With an international petition alleging an extrajudicial killing, and UN officials warning the strikes may breach human-rights law, pressure is mounting on the Pentagon to explain who authorised the follow-up strike and what commanders understood at the time.
Files Show Pentagon Knew Survivors Remained After First Strike
An investigation by the Associated Press reported that senior Pentagon officials were aware that at least two people survived the initial explosion on 2 September. Despite this, US forces conducted a second strike on the vessel. AP's reporting is based on two individuals familiar with the operation, both of whom spoke anonymously due to the sensitivity of classified material.
The War Department's own account, issued on 2 December as an update on 'Operation Southern Spear', reaffirms that US Special Operations Command called for a second strike to 'ensure the boat was destroyed and the threat to the United States was eliminated'. Pentagon officials insisted the campaign and individual strikes comply with US and international law.
These statements sit uneasily beside whistle-blower accounts and internal friction between senior defence officials over how aggressively Southern Spear should be executed.

Human-Rights Petition Alleges Extrajudicial Killing
This week, the family of Alejandro Carranza Medina, a Colombian fisherman killed in a separate 15 September strike, filed a formal petition before the Inter-American Commission on Human Rights (IACHR). The complaint, which media outlets and the family's lawyer, Daniel Kovalik, say they have reviewed, alleges Carranza was an unarmed civilian and accuses US officials of carrying out 'extra-judicial killings'.
The petition argues that Carranza's death left his wife and children without their primary source of income and requests reparations along with an independent international inquiry into US maritime strikes.

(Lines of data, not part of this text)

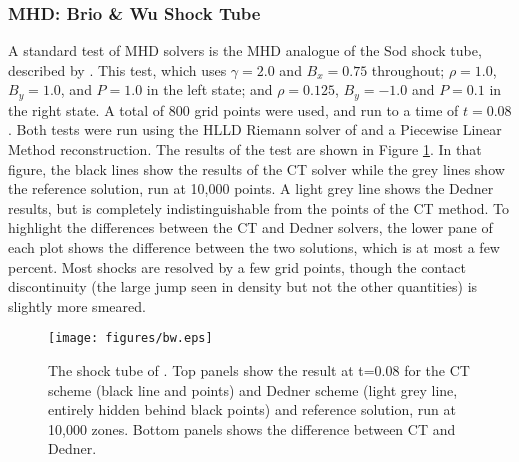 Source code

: \subsubsection{MHD: Brio \& Wu Shock Tube}
\label{sec.tests.bw}

A standard test of MHD solvers is the MHD analogue of the Sod shock tube,
described by \citet{Brio88}.   This test, which uses $\gamma=2.0$ and $B_x=0.75$
throughout; $\rho=1.0$, $B_y=1.0$, and $P=1.0$ in the left state; and $\rho=0.125$,
$B_y=-1.0$ and $P=0.1$ in the right state.  A total of 800 grid points were
used, and run to a time of $t=0.08$.  Both tests were run using the HLLD Riemann
solver of \citet{Miyoshi05} and a Piecewise Linear Method \citep{Colella85} reconstruction.  The
results of the test are shown in Figure \ref{fig.brio}.  In that figure, the
black lines show the results of the CT solver while the grey lines show the
reference solution, run at 10,000 points.  A light grey line shows the Dedner
results, but is completely indistinguishable from the points of the CT method.
To highlight the differences between the CT and Dedner solvers, 
the lower pane of each plot shows the difference between the two solutions,
which is at most a few percent.   Most shocks are resolved by a few grid points,
though the contact discontinuity (the large jump seen in density but not
the other quantities) is slightly more smeared.

\begin{figure}
\begin{center}
\texttt{[image: figures/bw.eps]}
\caption{The shock tube of \citet{Brio88}.  Top panels show the result at
t=0.08
for the CT scheme (black line and points) and Dedner scheme (light grey line,
entirely hidden behind black points) and reference solution, run at 10,000
zones.  Bottom panels
shows the difference between CT and Dedner.}
\label{fig.brio}
\end{center}
\end{figure}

It is the first formal human-rights legal action tied directly to Operation Southern Spear, signalling a significant escalation of cross-border accountability pressure.

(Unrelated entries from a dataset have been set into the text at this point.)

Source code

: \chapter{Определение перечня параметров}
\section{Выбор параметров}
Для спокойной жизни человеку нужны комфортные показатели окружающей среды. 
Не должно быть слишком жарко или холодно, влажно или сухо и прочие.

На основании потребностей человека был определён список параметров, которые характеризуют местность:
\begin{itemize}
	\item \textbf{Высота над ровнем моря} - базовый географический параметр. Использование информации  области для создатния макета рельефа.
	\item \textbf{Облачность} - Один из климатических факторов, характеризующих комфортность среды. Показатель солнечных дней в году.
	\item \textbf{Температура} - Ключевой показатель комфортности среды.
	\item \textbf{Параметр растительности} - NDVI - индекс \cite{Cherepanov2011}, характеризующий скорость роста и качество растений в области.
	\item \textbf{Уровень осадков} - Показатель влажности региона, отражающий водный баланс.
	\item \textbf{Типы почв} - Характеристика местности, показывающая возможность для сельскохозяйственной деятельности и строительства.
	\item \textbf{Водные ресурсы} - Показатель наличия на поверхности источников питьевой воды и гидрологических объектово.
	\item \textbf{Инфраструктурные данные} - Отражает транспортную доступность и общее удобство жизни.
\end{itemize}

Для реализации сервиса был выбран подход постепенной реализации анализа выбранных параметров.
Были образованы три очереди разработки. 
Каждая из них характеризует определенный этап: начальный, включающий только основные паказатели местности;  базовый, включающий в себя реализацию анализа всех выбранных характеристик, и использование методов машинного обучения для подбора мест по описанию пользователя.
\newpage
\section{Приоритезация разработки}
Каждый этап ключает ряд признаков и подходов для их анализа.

The administration has publicly pledged to release more imagery of the operations; the US President said he would be open to releasing additional video. But lawmakers from both parties have demanded classified briefings, and a senior admiral connected to the operation is due to appear for closed congressional testimony.
UN and Legal Experts Question Lawfulness Of Strikes
The UN human-rights office has warned that the series of strikes conducted since September 'violate international human-rights law', as the operations are not taking place within a recognised armed conflict. The IACHR has also urged Washington to ensure its extraterritorial operations comply with international standards.
Human-rights bodies and legal experts have been explicit: lethal force is tightly constrained under both the law of armed conflict and human-rights law, mainly when operations occur outside recognised battlefields.

US officials, by contrast, have framed the strikes as lawful actions against 'designated terror organisations' and emphasised legal vetting up and down the chain of command. The Pentagon statement quoted its press secretary as saying lawyers had reviewed the operations and that Adm. Frank 'Mitch' Bradley authorised a follow-on strike on 2 September, a version of events that conflicts with reporting suggesting Defence Secretary Pete Hegseth privately ordered more aggressive action.
Legal scholars say two issues are determinative: whether the boats constituted legitimate military targets and whether commanders took feasible precautions to avoid civilian loss of life once survivors were visible.
If survivors were known and unarmed, a deliberate strike on them may violate both the Law of Armed Conflict (LOAC) and human-rights obligations. Experts quoted in recent analyses call the practice of 'double-tap' strikes, hitting the same target twice, particularly fraught when civilians may be present.
Congress Moves To Examine Authorisations And Chain Of Command
US lawmakers from both parties are demanding classified briefings, the underlying Office of Legal Counsel (OLC) opinion used to justify the campaign, and access to operational logs. A senior admiral tied to Southern Spear is expected to give closed-door testimony in the coming days.
Investigators are seeking answers to several questions:
- Who authorised the follow-on strike on 2 September?
- What intelligence assessments were used to classify the boat as a threat?
- What did field commanders observe once survivors appeared?
- What legal advice was provided, and were rescue obligations considered?
With new material emerging from both official releases and international filings, scrutiny of the Pentagon's maritime campaign is intensifying — and accountability demands are rising on Capitol Hill and abroad.